● Exercise requirements:
Starting at the line below that contains "<h2>HX8001</br></h2>" and ending at the line that contains "on this issue?", retype each line exactly as it stands, but omit the pictures.

● Records supplied:

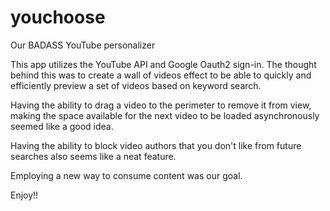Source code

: # youchoose

Our BADASS YouTube personalizer

This app utilizes the YouTube API and Google Oauth2 sign-in.
The thought behind this was to create a wall of videos effect to be
able to quickly and efficiently preview a set of videos based on
keyword search.

Having the ability to drag a video to the perimeter to remove it from view, making
the space available for the next video to be loaded asynchronously seemed like a
good idea.

Having the ability to block video authors that you don't like from future searches
also seems like a neat feature.

Employing a new way to consume content was our goal.

Enjoy!!
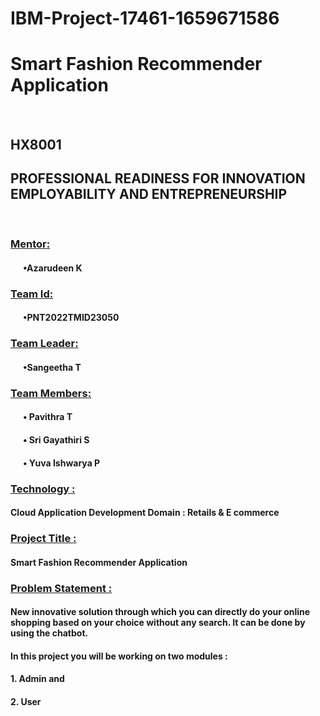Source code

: # IBM-Project-17461-1659671586
<h1>Smart Fashion Recommender Application</h1></br>
<h2>HX8001</br></h2>
<h2>PROFESSIONAL READINESS FOR INNOVATION EMPLOYABILITY AND ENTREPRENEURSHIP</h2></br>
<h3><b><ins>Mentor:</h3></b>	<h4><b> &nbsp&nbsp&nbsp&nbsp&nbsp&nbsp•Azarudeen K</h4></b>
<h3><b><ins>Team Id:	</h3></b> <h4><b> &nbsp&nbsp&nbsp&nbsp&nbsp&nbsp•PNT2022TMID23050</h4></b>
<h3><b><ins>Team Leader:</h3></b>	<h4><b> &nbsp&nbsp&nbsp&nbsp&nbsp&nbsp•Sangeetha T</h4></b>
<h3><b><ins>Team Members: </h3></b>
<h4><b> &nbsp&nbsp&nbsp&nbsp&nbsp&nbsp•	Pavithra T</h4></b>
<h4><b> &nbsp&nbsp&nbsp&nbsp&nbsp&nbsp• Sri Gayathiri S</h4></b>
<h4><b> &nbsp&nbsp&nbsp&nbsp&nbsp&nbsp•	Yuva Ishwarya P </h4></b><h3><b><ins>Technology	:</h3></b> <h4><b>Cloud Application Development Domain	: Retails & E commerce</h4></b>
<h3><b><ins>Project Title	:</h3></b> <h4><b>Smart Fashion Recommender Application</h4></b>
<h3><b><ins>Problem Statement :</h3></b>
<h4><b>New innovative solution through which you can directly do your online shopping based on your choice without any search. It can be done by using the chatbot.</h4></b>

<h4><b>In this project you will be working on two modules :</h4></b>
<h4><b>1.	Admin and</h4></b>
<h4><b>2.	User</h4></b>

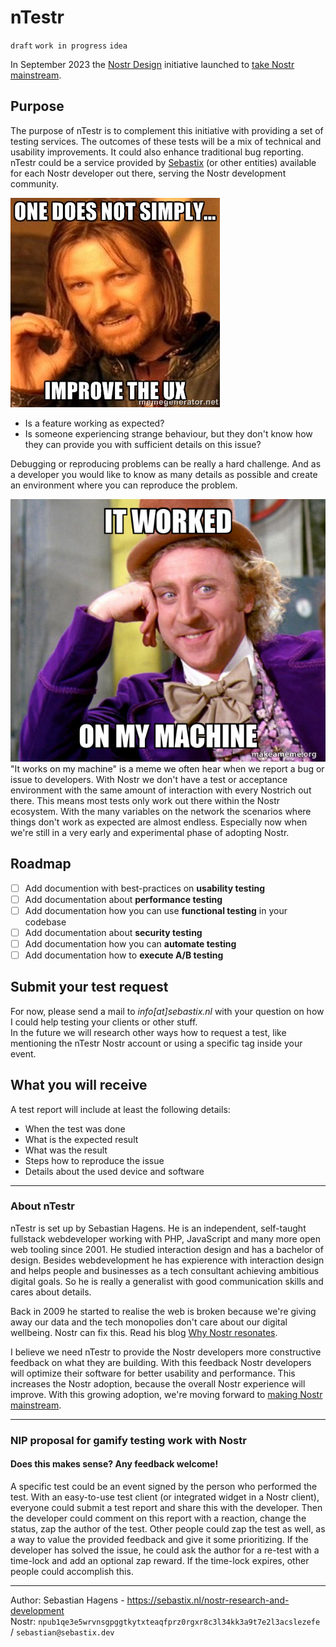 # nTestr

`draft` `work in progress` `idea`

In September 2023 the [Nostr Design](https://nostrdesign.org/) initiative launched to [take Nostr mainstream](https://opensats.org/blog/announcing-nostr-design).

## Purpose
The purpose of nTestr is to complement this initiative with providing a set of testing services. The outcomes of these tests will be a mix of technical and usability improvements.
It could also enhance traditional bug reporting.
nTestr could be a service provided by [Sebastix](https://sebastix.nl/nostr-research-and-development) (or other entities) available for each Nostr developer out there, serving the Nostr development community.

![](user-experience-memes-19.jpg)  
* Is a feature working as expected?
* Is someone experiencing strange behaviour, but they don't know how they can provide you with sufficient details on this issue?

Debugging or reproducing problems can be really a hard challenge. And as a developer you would like to know as many details as possible and create an environment where you can reproduce the problem. 

![](it-worked-on-d9e3629876.jpg)  
"It works on my machine" is a meme we often hear when we report a bug or issue to developers.
With Nostr we don't have a test or acceptance environment with the same amount of interaction with every Nostrich out there. 
This means most tests only work out there within the Nostr ecosystem. With the many variables on the network the scenarios where things don't work as expected are almost endless. 
Especially now when we're still in a very early and experimental phase of adopting Nostr. 

## Roadmap
* [ ] Add documention with best-practices on **usability testing**
* [ ] Add documentation about **performance testing**
* [ ] Add documentation how you can use **functional testing** in your codebase
* [ ] Add documentation about **security testing**
* [ ] Add documentation how you can **automate testing**
* [ ] Add documentation how to **execute A/B testing**

## Submit your test request
For now, please send a mail to _info[at]sebastix.nl_ with your question on how I could help testing your clients or other stuff.  
In the future we will research other ways how to request a test, like mentioning the nTestr Nostr account or using a specific tag inside your event.

## What you will receive

A test report will include at least the following details:
* When the test was done
* What is the expected result
* What was the result
* Steps how to reproduce the issue
* Details about the used device and software

---

### About nTestr
nTestr is set up by Sebastian Hagens. He is an independent, self-taught fullstack webdeveloper working with PHP, JavaScript and many more open web tooling since 2001. He studied interaction design and has a bachelor of design. Besides webdevelopment he has expierence with interaction design and helps people and businesses as a tech consultant achieving ambitious digital goals.
So he is really a generalist with good communication skills and cares about details.

Back in 2009 he started to realise the web is broken because we're giving away our data and the tech monopolies don't care about our digital wellbeing. Nostr can fix this. Read his blog [Why Nostr resonates](https://sebastix.nl/blog/why-nostr-resonates/).

I believe we need nTestr to provide the Nostr developers more constructive feedback on what they are building. With this feedback Nostr developers will optimize their software for better usability and performance.
This increases the Nostr adoption, because the overall Nostr experience will improve. With this growing adoption, we're moving forward to [making Nostr mainstream](https://opensats.org/blog/announcing-nostr-design).

---

### NIP proposal for gamify testing work with Nostr 
#### Does this makes sense? Any feedback welcome!
A specific test could be an event signed by the person who performed the test. With an easy-to-use test client (or integrated widget in a Nostr client), everyone could submit a test report and share this with the developer.
Then the developer could comment on this report with a reaction, change the status, zap the author of the test. Other people could zap the test as well, as a way to value the provided feedback and give it some prioritizing.
If the developer has solved the issue, he could ask the author for a re-test with a time-lock and add an optional zap reward. If the time-lock expires, other people could accomplish this.

---

Author: Sebastian Hagens - https://sebastix.nl/nostr-research-and-development    
Nostr: `npub1qe3e5wrvnsgpggtkytxteaqfprz0rgxr8c3l34kk3a9t7e2l3acslezefe` / `sebastian@sebastix.dev`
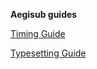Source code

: **Aegisub guides**

[Timing Guide](./timing-guide.html)

[Typesetting Guide](./typesetting-guide.html)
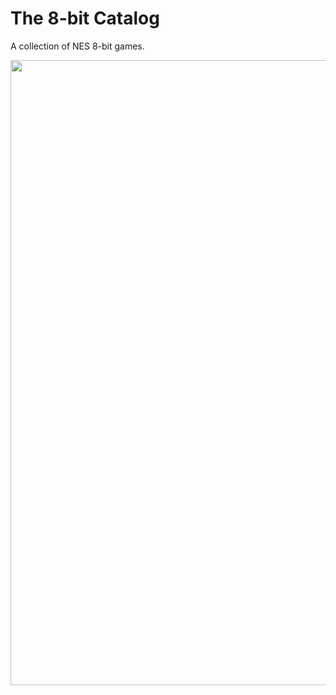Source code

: # The 8-bit Catalog

A collection of NES 8-bit games. 

<img src="https://github.com/user-attachments/assets/a38e6880-1851-46de-8918-a63cdf2ec9d6" width=1000>
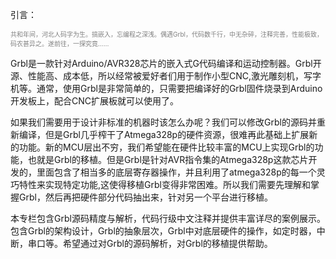  引言：

<font color=grey size=1>
共和年间，河北人码字为生。搞嵌入，忘编程之深浅。偶遇Grbl，代码数千行，中无杂碎，注释完善，性能极致，码农甚异之。遂前往，一探究竟……
</font>


Grbl是一款针对Arduino/AVR328芯片的嵌入式G代码编译和运动控制器。Grbl开源、性能高、成本低，所以经常被爱好者们用于制作小型CNC,激光雕刻机，写字机等。通常，使用Grbl是非常简单的，只需要把编译好的Grbl固件烧录到Arduino开发板上，配合CNC扩展板就可以使用了。

如果我们需要用于设计非标准的机器时该怎么办呢？我们可以修改Grbl的源码并重新编译，但是Grbl几乎榨干了Atmega328p的硬件资源，很难再此基础上扩展新的功能。新的MCU层出不穷，我们希望能在硬件比较丰富的MCU上实现Grbl的功能，也就是Grbl的移植。但是Grbl是针对AVR指令集的Atmega328p这款芯片开发的，里面包含了相当多的底层寄存器操作，并且利用了atmega328p的每一个灵巧特性来实现特定功能,这使得移植Grbl变得非常困难。所以我们需要先理解和掌握Grbl，然后再把硬件部分代码抽出来，针对另一个平台进行移植。

本专栏包含Grbl源码精度与解析，代码行级中文注释并提供丰富详尽的案例展示。包含Grbl的架构设计，Grbl的抽象层次，Grbl中对底层硬件的操作，如定时器，中断，串口等。希望通过对Grbl的源码解析，对Grbl的移植提供帮助。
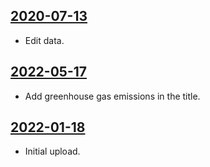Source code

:## [2020-07-13](https://github.com/faktaoklimatu/graphics/blob/f5a03612ccd5bcc74e965804f36e8ac959e3a8da/data-visualization/infographics/emissions/european-union/ghg-emissions-in-eu-1990-2019/cs-emise-eu-vyvoj.ai)

- Edit data.

## [2022-05-17](https://github.com/faktaoklimatu/graphics/blob/2cf41b63c45c61dfdaccc7d4b588acb188c6d7b3/data-visualization/infographics/emissions/european-union/ghg-emissions-in-eu-1990-2019/cs-emise-eu-vyvoj.ai)

- Add greenhouse gas emissions in the title.

## [2022-01-18](https://github.com/faktaoklimatu/graphics/blob/1a194be447523583ee5716f9454f3b239f328cb8/data-visualization/emissions/european-union/ghg-emissions-in-eu-1990-2019/cs-emise-eu-vyvoj.ai)

- Initial upload.

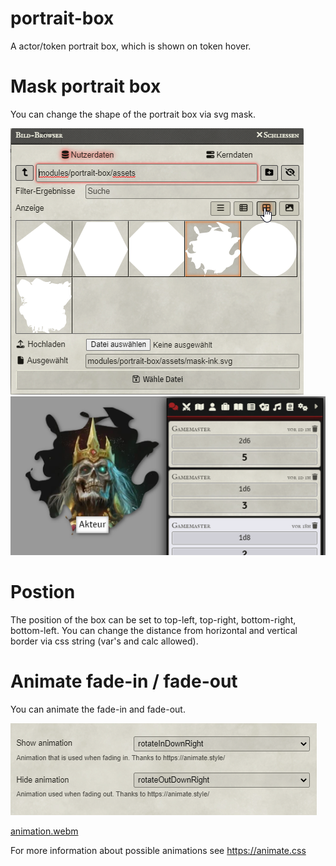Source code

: # portrait-box
A actor/token portrait box, which is shown on token hover.

# Mask portrait box
You can change the shape of the portrait box via svg mask.

![sc-2.png](screenshots%2Fsc-2.png)
![sc-1.png](screenshots%2Fsc-1.png)
# Postion
The position of the box can be set to top-left, top-right, bottom-right, bottom-left. You can change the distance from horizontal and vertical border via css string (var's and calc allowed).
# Animate fade-in / fade-out
You can animate the fade-in and fade-out. 

![sc-3.png](screenshots%2Fsc-3.png)

[animation.webm](screenshots%2Fanimation.webm)

For more information about possible animations see https://animate.css
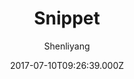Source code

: ---
title: Snippet
github: https://github.com/shenliyang/hexo-theme-snippet
demo: https://www.91h5.cc/
author: Shenliyang
ssg:
  - Hexo
cms:
  - Markdown
date: 2017-07-10T09:26:39.000Z
description: Snippet 简洁而不简单，也许是一款你寻找已久的hexo主题
draft: false
publish_date: '2017-07-10T09:26:39Z'
update_date: '2021-08-15T09:32:27Z'
github_star: 1054
github_fork: 212
---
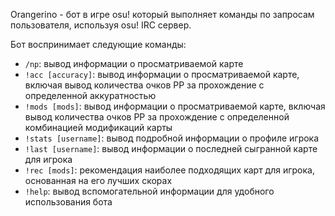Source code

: Orangerino - бот в игре osu! который выполняет команды по запросам пользователя, используя osu! IRC сервер.

Бот воспринимает следующие команды:


* `/np`: вывод информации о просматриваемой карте
* `!acc [accuracy]`: вывод информации о просматриваемой карте, включая вывод количества очков PP за прохождение с определенной аккуратностью
* `!mods [mods]`: вывод информации о просматриваемой карте, включая вывод количества очков PP за прохождение с определенной комбинацией модификаций карты
* `!stats [username]`: вывод подробной информации о профиле игрока
* `!last [username]`: вывод информации о последней сыгранной карте для игрока
* `!rec [mods]`: рекомендация наиболее подходящих карт для игрока, основанная на его лучших скорах
* `!help`: вывод вспомогательной информации для удобного использования бота
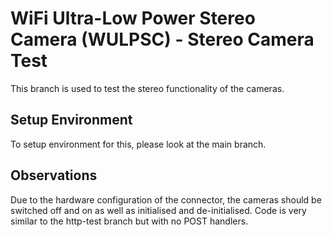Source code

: # WiFi Ultra-Low Power Stereo Camera (WULPSC) - Stereo Camera Test
This branch is used to test the stereo functionality of the cameras. 

## Setup Environment
To setup environment for this, please look at the main branch.

## Observations
Due to the hardware configuration of the connector, the cameras should be switched off and on as well as initialised and de-initialised. Code is very similar to the http-test branch but with no POST handlers.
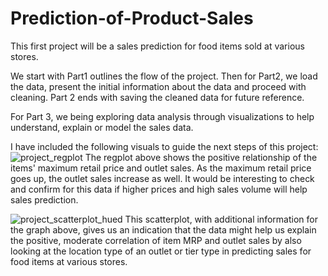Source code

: # Prediction-of-Product-Sales
This first project will be a sales prediction for food items sold at various stores. 

We start with Part1 outlines the flow of the project. Then for Part2, we load the data, present the initial information about the data and proceed with cleaning. Part 2 ends with saving the cleaned data for future reference.

For Part 3, we being exploring data analysis through visualizations to help understand, explain or model the sales data.

I have included the following visuals to guide the next steps of this project:
![project_regplot](https://github.com/eccecarreon/Prediction-of-Product-Sales/assets/153371886/ccbdcaf4-9abe-448f-95c4-df68c842796a)
The regplot above shows the positive relationship of the items' maximum retail price and outlet sales. As the maximum retail price goes up, the outlet sales increase as well. It would be interesting to check and confirm for this data if higher prices and high sales volume will help sales prediction. 

![project_scatterplot_hued](https://github.com/eccecarreon/Prediction-of-Product-Sales/assets/153371886/817f6afe-78a7-43c8-b4ed-889a3f8993f8)
This scatterplot, with additional information for the graph above, gives us an indication that the data might help us explain the positive, moderate correlation of item MRP and outlet sales by also looking at the location type of an outlet or tier type in predicting sales for food items at various stores.
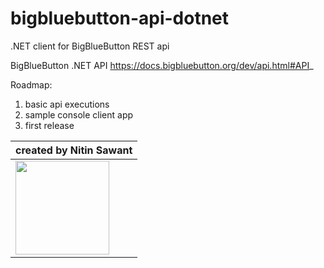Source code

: # bigbluebutton-api-dotnet
.NET client for BigBlueButton REST api

BigBlueButton .NET API
https://docs.bigbluebutton.org/dev/api.html#API_

Roadmap:
1. basic api executions
2. sample console client app
3. first release 

| created by Nitin Sawant  |
|------------|
| <img src="https://www.google.com/a/cpanel/nitinsawant.com/images/logo.gif?service=google_gsuite" width="150"> |
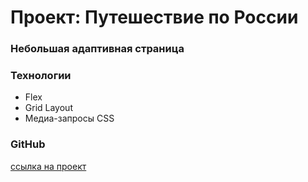 # Проект: Путешествие по России

### Небольшая адаптивная страница 

### Технологии

- Flex
- Grid Layout
- Медиа-запросы CSS

### GitHub

[ссылка на проект](https://shikaito.github.io/russian-travel/)
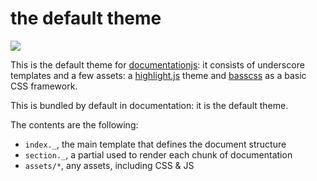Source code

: # the default theme

![](screenshot.png)

This is the default theme for [documentationjs](https://github.com/documentationjs):
it consists of underscore templates and a few assets: a [highlight.js](https://highlightjs.org/)
theme and [basscss](http://www.basscss.com/) as a basic CSS framework.

This is bundled by default in documentation: it is the default theme.

The contents are the following:

* `index._`, the main template that defines the document structure
* `section._`, a partial used to render each chunk of documentation
* `assets/*`, any assets, including CSS & JS

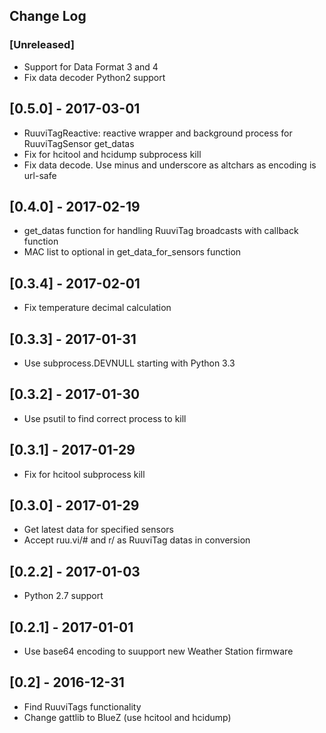 ## Change Log

### [Unreleased]
* Support for Data Format 3 and 4
* Fix data decoder Python2 support

## [0.5.0] - 2017-03-01
* RuuviTagReactive: reactive wrapper and background process for RuuviTagSensor get_datas 
* Fix for hcitool and hcidump subprocess kill
* Fix data decode. Use minus and underscore as altchars as encoding is url-safe

## [0.4.0] - 2017-02-19
* get_datas function for handling RuuviTag broadcasts with callback function
* MAC list to optional in get_data_for_sensors function

## [0.3.4] - 2017-02-01
* Fix temperature decimal calculation 

## [0.3.3] - 2017-01-31
* Use subprocess.DEVNULL starting with Python 3.3

## [0.3.2] - 2017-01-30
* Use psutil to find correct process to kill

## [0.3.1] - 2017-01-29
* Fix for hcitool subprocess kill

## [0.3.0] - 2017-01-29
* Get latest data for specified sensors 
* Accept ruu.vi/# and r/ as RuuviTag datas in conversion

## [0.2.2] - 2017-01-03
* Python 2.7 support

## [0.2.1] - 2017-01-01
* Use base64 encoding to suupport new Weather Station firmware 

## [0.2] - 2016-12-31
* Find RuuviTags functionality
* Change gattlib to BlueZ (use hcitool and hcidump)
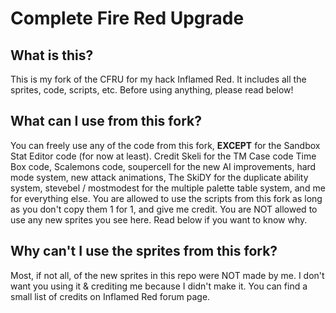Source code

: # Complete Fire Red Upgrade

## What is this?
This is my fork of the CFRU for my hack Inflamed Red. It includes all the sprites, code, scripts, etc. Before using anything, please read below!

## What can I use from this fork?
You can freely use any of the code from this fork, **EXCEPT** for the Sandbox Stat Editor code (for now at least). Credit Skeli for the TM Case code Time Box code, Scalemons code, soupercell for the new AI improvements, hard mode system, new attack animations, The SkiDY for the duplicate ability system, stevebel / mostmodest for the multiple palette table system, and me for everything else. You are allowed to use the scripts from this fork as long as you don't copy them 1 for 1, and give me credit. You are NOT allowed to use any new sprites you see here. Read below if you want to know why.

## Why can't I use the sprites from this fork?
Most, if not all, of the new sprites in this repo were NOT made by me. I don't want you using it & crediting me because I didn't make it. You can find a small list of credits on Inflamed Red forum page.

● Expected answer:
<h2>HX8001</br></h2>
<h2>PROFESSIONAL READINESS FOR INNOVATION EMPLOYABILITY AND ENTREPRENEURSHIP</h2></br>
<h3><b><ins>Mentor:</h3></b>	<h4><b> &nbsp&nbsp&nbsp&nbsp&nbsp&nbsp•Azarudeen K</h4></b>
<h3><b><ins>Team Id:	</h3></b> <h4><b> &nbsp&nbsp&nbsp&nbsp&nbsp&nbsp•PNT2022TMID23050</h4></b>
<h3><b><ins>Team Leader:</h3></b>	<h4><b> &nbsp&nbsp&nbsp&nbsp&nbsp&nbsp•Sangeetha T</h4></b>
<h3><b><ins>Team Members: </h3></b>
<h4><b> &nbsp&nbsp&nbsp&nbsp&nbsp&nbsp•	Pavithra T</h4></b>
<h4><b> &nbsp&nbsp&nbsp&nbsp&nbsp&nbsp• Sri Gayathiri S</h4></b>
<h4><b> &nbsp&nbsp&nbsp&nbsp&nbsp&nbsp•	Yuva Ishwarya P </h4></b><h3><b><ins>Technology	:</h3></b> <h4><b>Cloud Application Development Domain	: Retails & E commerce</h4></b>
<h3><b><ins>Project Title	:</h3></b> <h4><b>Smart Fashion Recommender Application</h4></b>
<h3><b><ins>Problem Statement :</h3></b>
<h4><b>New innovative solution through which you can directly do your online shopping based on your choice without any search. It can be done by using the chatbot.</h4></b>

<h4><b>In this project you will be working on two modules :</h4></b>
<h4><b>1.	Admin and</h4></b>
<h4><b>2.	User</h4></b>

 # nTestr

`draft` `work in progress` `idea`

In September 2023 the [Nostr Design](https://nostrdesign.org/) initiative launched to [take Nostr mainstream](https://opensats.org/blog/announcing-nostr-design).

## Purpose
The purpose of nTestr is to complement this initiative with providing a set of testing services. The outcomes of these tests will be a mix of technical and usability improvements.
It could also enhance traditional bug reporting.
nTestr could be a service provided by [Sebastix](https://sebastix.nl/nostr-research-and-development) (or other entities) available for each Nostr developer out there, serving the Nostr development community.

![](user-experience-memes-19.jpg)  
* Is a feature working as expected?
* Is someone experiencing strange behaviour, but they don't know how they can provide you with sufficient details on this issue?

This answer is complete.